New images from Atlantis II
Kiel marine scientists venture into unknown areas of the Red Sea
Time travel is not necessary to get an idea of how the Atlantic Ocean may have looked about 100 million years ago. A trip to the Red Sea will suffice. Just under 2300 km long, the Red Sea extends over the fracture zone between the African and Arabian continental plates, which are drifting apart at a speed of approximately one centimetre per year. Millions of years from now the Red Sea will have grown into a new ocean. Several scientist groups from the Leibniz Institute of Marine Sciences in Kiel (IFM-GEOMAR) worked in the Red Sea on the research vessel POSEIDON from January to the middle of March to collect basic data on the geology, geochemistry, physics and biology of a nascent ocean. "For nine years, there had been no expedition of a German research vessel to this scientifically fascinating area" says Dr. Warner Brückmann from IFM-GEOMAR. Dr. Brückmann coordinates the "Jeddah Transect Project", a collaboration between IFM-GEOMAR and the King Abdulaziz University in Jeddah, Saudi Arabia, through which the recent expedition was made possible. All working groups have now returned to Kiel. They have brought fascinating impressions and promising data from regions of the Red Sea which had been practically uncharted before.
The campaigns started with very fundamental work: mapping the seafloor. "Hardly any precise maps are available from the Red Sea, and especially from the geologically interesting areas", Dr. Nico Augustin, marine geologist at IFM-GEOMAR, explains. As the POSEIDON was furnished with one of the most advanced swath mapping systems worldwide in 2010, the scientists were able to generate high-resolution maps from the Hatiba Deep on the central trench axis.
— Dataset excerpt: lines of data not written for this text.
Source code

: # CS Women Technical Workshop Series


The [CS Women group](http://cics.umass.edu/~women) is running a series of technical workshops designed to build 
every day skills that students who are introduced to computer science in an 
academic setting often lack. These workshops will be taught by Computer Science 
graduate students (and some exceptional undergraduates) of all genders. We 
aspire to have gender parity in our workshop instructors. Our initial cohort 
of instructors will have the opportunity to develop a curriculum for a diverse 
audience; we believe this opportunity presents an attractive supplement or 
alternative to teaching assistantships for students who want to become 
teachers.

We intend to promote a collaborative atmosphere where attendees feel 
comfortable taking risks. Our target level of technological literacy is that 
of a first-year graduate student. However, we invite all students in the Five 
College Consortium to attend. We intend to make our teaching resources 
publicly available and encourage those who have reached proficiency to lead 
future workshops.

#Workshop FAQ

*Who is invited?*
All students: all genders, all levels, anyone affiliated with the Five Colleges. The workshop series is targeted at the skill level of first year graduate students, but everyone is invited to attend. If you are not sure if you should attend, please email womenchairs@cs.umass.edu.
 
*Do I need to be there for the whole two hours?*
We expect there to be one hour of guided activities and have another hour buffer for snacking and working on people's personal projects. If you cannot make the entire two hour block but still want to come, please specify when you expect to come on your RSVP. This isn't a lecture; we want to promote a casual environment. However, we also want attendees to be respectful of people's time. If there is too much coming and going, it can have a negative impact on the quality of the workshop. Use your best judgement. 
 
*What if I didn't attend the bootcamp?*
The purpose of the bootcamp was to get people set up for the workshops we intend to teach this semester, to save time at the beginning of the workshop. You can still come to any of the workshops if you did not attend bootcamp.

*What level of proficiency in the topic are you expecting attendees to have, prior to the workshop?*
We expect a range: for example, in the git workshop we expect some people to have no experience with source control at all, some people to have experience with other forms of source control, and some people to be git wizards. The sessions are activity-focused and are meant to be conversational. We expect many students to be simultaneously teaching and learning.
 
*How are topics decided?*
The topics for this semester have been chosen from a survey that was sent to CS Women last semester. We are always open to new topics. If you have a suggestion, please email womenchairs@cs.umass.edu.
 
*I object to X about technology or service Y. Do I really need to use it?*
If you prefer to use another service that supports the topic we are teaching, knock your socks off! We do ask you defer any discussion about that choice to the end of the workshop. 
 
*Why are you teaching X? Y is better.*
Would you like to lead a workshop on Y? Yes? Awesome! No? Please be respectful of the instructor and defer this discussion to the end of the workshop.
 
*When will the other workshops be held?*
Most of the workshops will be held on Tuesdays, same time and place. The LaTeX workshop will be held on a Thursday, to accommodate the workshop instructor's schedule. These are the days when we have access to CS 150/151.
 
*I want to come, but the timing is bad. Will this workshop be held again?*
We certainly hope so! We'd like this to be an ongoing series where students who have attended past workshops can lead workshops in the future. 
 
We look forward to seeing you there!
Based on these maps, the geologists identified some scientifically interesting sites on the seafloor —up to 2000 m deep in this area. From these sites they were able to retrieve volcanic rock and sediment samples. According to Augustin, "It appears as if there has been some volcanic activity in geologically recent time. We are thus able to observe an active phase of Red Sea spreading."
Lead by geochemist Dr. Mark Schmidt, a second team concentrated on the Atlantis II deep, which is located a bit further south. This area is characterized by a unique hot brine, i.e. highly saline waters up to 68°C hot at a water depth of about 2000 m. A newly developed, video-guided CTD rosette water sampler enabled highly precise sampling of this area for the first time while providing video images of the seafloor underneath. Another new development was employed here: a microstructure probe which reacts extremely fast to changes at the interface between normal seawater and brine. "We wish to learn more about exchange processes between the brine and the deep water of the Red Sea. Even if the data have not yet been processed in detail, they promise to yield interesting results on material flow and exchange processes in the deep sea", says Dr. Schmidt.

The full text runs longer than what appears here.